REQUIRED ACTION: Go through each line of the records below and count those with the word "fleet"; give only the total.

AVAILABLE RECORDS:

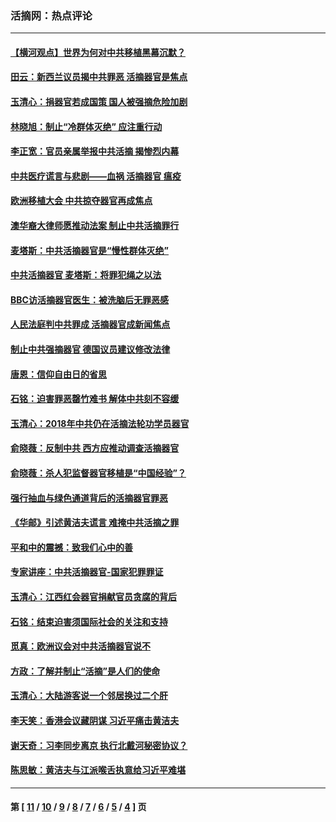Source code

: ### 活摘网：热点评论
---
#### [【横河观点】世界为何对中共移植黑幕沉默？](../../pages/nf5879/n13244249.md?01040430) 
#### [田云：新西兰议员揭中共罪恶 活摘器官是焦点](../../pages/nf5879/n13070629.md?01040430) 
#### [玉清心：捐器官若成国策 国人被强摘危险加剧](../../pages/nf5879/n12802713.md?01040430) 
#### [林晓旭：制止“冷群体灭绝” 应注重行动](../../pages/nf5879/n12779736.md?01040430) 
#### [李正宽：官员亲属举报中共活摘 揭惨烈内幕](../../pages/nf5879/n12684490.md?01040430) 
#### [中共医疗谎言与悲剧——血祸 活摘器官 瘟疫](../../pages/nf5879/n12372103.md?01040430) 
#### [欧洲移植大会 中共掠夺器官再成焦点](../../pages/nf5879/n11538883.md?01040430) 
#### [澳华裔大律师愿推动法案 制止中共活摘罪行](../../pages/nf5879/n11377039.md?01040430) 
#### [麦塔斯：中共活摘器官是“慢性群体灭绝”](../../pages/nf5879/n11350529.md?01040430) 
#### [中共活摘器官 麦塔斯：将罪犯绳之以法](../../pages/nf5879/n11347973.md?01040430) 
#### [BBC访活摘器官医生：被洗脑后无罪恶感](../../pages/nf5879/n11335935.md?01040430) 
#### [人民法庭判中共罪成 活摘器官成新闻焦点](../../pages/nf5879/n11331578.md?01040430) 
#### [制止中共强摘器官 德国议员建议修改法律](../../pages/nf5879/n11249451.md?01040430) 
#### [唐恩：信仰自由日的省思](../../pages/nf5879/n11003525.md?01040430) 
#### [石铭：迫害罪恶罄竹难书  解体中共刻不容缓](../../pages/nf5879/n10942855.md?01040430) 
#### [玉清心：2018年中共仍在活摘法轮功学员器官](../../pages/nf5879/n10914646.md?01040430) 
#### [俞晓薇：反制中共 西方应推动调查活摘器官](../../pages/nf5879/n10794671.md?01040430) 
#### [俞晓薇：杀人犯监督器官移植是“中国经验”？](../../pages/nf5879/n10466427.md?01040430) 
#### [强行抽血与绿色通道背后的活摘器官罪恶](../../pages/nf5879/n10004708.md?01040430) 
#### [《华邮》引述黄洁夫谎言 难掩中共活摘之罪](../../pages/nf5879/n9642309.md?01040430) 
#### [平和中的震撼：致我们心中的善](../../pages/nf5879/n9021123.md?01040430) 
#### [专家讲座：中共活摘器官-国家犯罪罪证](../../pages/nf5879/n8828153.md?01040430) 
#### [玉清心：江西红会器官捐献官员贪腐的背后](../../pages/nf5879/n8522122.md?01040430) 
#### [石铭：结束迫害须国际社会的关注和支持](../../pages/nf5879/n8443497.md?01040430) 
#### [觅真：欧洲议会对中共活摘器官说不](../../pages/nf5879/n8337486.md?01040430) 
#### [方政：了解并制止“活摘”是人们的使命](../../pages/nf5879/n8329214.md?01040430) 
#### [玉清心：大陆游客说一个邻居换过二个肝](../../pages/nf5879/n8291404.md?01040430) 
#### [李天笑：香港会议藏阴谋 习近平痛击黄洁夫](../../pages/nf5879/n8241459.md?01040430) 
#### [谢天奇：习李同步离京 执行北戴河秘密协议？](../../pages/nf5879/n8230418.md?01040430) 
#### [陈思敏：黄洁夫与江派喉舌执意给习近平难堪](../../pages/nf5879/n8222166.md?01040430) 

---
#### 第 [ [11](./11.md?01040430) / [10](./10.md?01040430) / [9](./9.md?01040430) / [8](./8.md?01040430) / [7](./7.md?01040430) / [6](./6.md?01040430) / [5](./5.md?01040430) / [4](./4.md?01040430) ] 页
---
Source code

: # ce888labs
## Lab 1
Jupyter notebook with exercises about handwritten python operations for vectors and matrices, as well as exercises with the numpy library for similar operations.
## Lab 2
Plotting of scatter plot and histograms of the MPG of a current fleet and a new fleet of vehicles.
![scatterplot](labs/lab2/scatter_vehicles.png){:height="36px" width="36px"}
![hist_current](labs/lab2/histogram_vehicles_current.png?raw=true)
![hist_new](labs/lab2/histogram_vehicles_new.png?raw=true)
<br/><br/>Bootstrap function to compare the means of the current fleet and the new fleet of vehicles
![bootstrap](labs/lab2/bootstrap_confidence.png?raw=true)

OUTPUT OF THE TASK: 2